◆ **Exercise prompt**
Line count for "grammar": give the number of lines in the records below that hold it, and nothing else.

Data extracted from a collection
:::::
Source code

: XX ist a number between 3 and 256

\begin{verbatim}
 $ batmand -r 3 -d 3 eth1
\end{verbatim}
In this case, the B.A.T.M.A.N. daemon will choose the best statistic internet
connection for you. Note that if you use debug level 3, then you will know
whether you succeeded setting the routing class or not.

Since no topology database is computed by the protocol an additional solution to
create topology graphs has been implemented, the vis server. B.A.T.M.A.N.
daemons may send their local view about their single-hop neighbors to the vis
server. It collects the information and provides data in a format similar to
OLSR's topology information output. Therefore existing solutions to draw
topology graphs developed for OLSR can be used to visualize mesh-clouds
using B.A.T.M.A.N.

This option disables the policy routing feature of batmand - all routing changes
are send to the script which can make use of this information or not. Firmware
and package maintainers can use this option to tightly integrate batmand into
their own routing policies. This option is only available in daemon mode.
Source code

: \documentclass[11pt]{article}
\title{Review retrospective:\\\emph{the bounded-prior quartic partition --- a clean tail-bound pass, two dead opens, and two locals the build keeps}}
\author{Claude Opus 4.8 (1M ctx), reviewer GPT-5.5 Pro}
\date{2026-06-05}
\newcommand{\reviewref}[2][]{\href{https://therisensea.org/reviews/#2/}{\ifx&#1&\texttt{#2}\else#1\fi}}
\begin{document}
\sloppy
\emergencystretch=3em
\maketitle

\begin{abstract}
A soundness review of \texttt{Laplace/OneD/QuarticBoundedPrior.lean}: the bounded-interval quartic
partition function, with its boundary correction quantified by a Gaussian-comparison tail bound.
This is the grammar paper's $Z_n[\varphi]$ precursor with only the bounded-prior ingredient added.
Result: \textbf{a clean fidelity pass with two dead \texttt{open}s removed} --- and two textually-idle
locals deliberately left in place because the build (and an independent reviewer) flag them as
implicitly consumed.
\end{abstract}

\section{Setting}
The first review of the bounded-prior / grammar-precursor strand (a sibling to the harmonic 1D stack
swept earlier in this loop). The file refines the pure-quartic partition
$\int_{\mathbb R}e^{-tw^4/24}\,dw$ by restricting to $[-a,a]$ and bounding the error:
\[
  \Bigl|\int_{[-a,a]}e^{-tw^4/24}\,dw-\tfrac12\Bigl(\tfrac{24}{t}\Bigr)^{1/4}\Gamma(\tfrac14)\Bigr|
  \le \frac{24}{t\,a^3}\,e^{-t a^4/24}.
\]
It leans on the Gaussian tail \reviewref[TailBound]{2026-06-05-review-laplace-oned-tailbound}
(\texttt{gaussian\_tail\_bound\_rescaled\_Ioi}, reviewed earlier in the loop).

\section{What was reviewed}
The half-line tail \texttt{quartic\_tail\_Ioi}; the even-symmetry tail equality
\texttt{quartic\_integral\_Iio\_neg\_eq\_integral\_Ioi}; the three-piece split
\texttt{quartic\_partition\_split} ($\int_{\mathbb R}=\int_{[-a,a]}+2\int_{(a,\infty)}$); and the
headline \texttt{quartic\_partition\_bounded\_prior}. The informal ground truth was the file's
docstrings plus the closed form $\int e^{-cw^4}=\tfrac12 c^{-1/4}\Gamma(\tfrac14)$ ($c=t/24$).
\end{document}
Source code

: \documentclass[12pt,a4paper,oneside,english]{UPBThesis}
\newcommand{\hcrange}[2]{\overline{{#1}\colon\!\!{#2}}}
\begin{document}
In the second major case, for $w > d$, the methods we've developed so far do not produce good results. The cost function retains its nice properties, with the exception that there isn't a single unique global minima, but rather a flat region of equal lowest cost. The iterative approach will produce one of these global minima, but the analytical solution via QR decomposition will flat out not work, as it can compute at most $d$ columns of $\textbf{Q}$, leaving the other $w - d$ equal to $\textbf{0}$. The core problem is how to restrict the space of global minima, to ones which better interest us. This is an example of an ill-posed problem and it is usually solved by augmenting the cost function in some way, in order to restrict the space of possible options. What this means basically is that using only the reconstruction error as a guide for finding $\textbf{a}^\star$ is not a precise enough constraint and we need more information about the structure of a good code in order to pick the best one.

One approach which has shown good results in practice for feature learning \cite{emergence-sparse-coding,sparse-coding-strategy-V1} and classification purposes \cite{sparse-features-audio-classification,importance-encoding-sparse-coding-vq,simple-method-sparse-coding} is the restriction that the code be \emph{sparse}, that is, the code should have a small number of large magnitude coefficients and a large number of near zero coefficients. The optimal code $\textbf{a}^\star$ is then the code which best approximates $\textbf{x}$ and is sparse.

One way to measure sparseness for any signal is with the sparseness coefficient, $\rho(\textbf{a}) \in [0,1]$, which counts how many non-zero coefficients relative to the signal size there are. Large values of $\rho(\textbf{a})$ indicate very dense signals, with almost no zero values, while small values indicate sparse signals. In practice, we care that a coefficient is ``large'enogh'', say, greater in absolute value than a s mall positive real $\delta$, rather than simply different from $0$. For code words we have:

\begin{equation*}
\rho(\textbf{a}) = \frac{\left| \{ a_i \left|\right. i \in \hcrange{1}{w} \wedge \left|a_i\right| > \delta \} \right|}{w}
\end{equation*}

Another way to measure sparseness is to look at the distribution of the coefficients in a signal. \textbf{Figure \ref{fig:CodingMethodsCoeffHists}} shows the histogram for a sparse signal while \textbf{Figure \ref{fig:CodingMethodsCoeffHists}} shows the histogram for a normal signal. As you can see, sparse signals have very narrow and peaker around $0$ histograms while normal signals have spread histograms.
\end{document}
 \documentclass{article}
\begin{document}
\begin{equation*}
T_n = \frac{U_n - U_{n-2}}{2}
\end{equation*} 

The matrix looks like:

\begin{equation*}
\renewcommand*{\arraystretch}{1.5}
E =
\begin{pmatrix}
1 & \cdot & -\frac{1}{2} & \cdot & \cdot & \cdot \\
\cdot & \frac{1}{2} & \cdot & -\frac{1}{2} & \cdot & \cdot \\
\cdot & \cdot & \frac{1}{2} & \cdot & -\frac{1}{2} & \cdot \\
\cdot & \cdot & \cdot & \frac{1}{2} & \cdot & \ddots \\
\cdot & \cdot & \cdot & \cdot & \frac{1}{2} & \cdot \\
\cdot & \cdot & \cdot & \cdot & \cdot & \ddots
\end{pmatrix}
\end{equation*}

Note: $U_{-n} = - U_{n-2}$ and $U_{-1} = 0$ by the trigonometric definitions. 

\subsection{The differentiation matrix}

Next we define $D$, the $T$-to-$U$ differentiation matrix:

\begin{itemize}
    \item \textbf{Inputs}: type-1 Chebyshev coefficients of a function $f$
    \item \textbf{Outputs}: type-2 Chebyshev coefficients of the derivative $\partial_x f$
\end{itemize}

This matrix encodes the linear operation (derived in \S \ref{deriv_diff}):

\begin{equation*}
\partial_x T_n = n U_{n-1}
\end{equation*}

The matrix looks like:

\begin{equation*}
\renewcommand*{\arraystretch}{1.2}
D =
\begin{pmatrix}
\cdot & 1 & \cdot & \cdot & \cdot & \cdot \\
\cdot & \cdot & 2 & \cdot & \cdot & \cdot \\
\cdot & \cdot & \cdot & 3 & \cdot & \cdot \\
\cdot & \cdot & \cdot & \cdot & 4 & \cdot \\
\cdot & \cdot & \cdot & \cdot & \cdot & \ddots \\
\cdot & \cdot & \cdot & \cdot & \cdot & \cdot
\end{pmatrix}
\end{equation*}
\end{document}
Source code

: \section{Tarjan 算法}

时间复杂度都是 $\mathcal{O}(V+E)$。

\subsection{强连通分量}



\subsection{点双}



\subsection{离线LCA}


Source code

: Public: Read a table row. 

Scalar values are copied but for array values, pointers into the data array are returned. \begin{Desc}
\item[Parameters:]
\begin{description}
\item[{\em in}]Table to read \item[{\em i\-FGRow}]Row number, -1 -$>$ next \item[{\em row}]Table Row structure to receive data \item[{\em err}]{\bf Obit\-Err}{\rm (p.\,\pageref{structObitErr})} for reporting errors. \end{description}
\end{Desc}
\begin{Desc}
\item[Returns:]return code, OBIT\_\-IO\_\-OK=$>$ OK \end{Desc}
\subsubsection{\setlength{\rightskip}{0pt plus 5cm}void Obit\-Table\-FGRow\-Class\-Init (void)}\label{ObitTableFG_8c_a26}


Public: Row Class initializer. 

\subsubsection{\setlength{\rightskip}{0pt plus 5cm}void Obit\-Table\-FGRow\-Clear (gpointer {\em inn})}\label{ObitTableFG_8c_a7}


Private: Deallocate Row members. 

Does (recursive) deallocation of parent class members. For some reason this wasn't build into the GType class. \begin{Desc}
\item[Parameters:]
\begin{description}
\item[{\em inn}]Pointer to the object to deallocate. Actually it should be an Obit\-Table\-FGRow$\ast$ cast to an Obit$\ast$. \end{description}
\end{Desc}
:::::
◆ **Response to this task**
2